Imagine the following: a major supplier in your network is hit by a flood, geopolitical disruption, or regulatory shutdown. On paper, the supplier is scored highly. They have completed the questionnaires, published policies, and meet the required reporting standards to be considered `sustainable´. Yet within days, critical components stop being shipped, production schedules are delayed, and revenue is affected.
The score remains high, but the business suffers. Why?
Because a scorecard is an assessment of documented ESG management maturity, not a direct measurement of operational risk or real-world resilience under stress.
Recent tensions around the Strait of Hormuz illustrate this clearly. Even the possibility of disruption at a major shipping chokepoint can send shockwaves through energy, chemicals, manufacturing, and logistics, regardless of how mature suppliers appear on paper. Over the last decade, boards and C-suites have been buying into a false sense of security through scorecarding. In fact, EcoVadis reported last year that over $2.5 trillion in global spend is now filtered through sustainability scorecards, yet independent analyses still show that supply-chain disruptions cost businesses trillions globally.
We are investing more than ever in supplier scorecards, but scorecards alone are not reducing operational exposure.
The macro picture is clear: widespread use of sustainability scorecards has not prevented major supply disruptions, or their significant financial impact.
The problem is that a scorecard shows only whether a company appears compliant at a static moment in time and does not tie that compliance to the question that matters most to boards, procurement leaders, and lenders: If a disruption hits my supply chain tomorrow, what is the financial impact on my business? Because when a disruption does occur, the consequences are immediate and tangible: lost revenue, inventory shortages, expedited logistics costs, contract penalties, and higher financing costs (to name a few).

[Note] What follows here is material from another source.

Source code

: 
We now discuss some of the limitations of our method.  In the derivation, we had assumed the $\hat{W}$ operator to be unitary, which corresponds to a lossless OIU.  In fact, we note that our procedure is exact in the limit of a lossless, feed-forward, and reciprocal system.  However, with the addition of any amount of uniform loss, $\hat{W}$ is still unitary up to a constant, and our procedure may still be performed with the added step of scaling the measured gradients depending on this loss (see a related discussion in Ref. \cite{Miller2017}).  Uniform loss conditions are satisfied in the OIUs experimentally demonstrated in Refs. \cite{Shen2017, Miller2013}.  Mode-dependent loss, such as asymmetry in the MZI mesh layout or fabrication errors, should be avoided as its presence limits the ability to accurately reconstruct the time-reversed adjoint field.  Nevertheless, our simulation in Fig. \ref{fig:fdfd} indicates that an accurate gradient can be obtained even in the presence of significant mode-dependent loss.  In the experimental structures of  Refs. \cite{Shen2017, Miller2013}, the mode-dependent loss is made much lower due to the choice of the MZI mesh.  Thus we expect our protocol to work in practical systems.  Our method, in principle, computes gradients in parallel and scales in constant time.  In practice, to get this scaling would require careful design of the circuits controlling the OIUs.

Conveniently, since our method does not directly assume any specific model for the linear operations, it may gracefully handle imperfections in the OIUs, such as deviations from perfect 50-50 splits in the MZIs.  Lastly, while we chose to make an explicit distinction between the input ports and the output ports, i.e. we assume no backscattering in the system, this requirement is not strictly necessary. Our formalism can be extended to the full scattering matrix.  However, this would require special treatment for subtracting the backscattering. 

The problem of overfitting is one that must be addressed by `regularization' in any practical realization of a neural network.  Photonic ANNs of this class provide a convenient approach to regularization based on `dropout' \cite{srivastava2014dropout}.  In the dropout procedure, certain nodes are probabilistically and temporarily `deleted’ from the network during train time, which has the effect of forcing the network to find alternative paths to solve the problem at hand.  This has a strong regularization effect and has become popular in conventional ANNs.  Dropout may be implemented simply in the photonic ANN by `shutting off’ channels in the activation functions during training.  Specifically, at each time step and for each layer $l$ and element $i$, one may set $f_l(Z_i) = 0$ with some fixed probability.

And a shift is slowly coming. Regulators such as the European Central Bank and the European Banking Authority now require banks to integrate climate and environmental risks directly into credit assessments. They are looking for evidence that companies understand where risk sits, how it could disrupt operations, and what the financial consequences would be. In Deutsche Bank's non-financial report, it states: "Non-financial risks have become an integral part of our risk management. If we do not systematically address the threats posed by climate change, environmental degradation, and social issues, we face not only reputational damage but also very real financial and legal consequences."
And it is not just Deutsche Bank. Boards and lenders are increasingly recognizing that non-financial risk translates directly into financial consequences.
Reading between the lines, the direction is clear: ESG is no longer a reporting exercise. It is a risk intelligence challenge.
So, what needs to change? Companies need to start looking at non-financial data through the lens of risk intelligence and then translate those non-financial signals into financial impact. They need systems that can map supplier relationships, continuously monitor evolving risks and link disruptions to products, operations and costs – and provide evidence that the underlying data is accurate and defensible. The question procurement should be asking is no longer, "What is this supplier's rating?" but, "If this supplier fails, what will happen to my business tomorrow?"
Don't get me wrong. I am not saying ESG scorecards are useless. They provided a much-needed starting point in a very complex topic that has shifted rapidly over the last decade. But they were never designed to predict disruption or quantify business exposure. In a world of increasing climate, geopolitical, and supply-chain volatility, a score is only a snapshot.
What organizations need is visibility into how risk moves through their ecosystem and how quickly it can affect revenue, financing, and valuation.
Because an A-rating does not protect your P&L.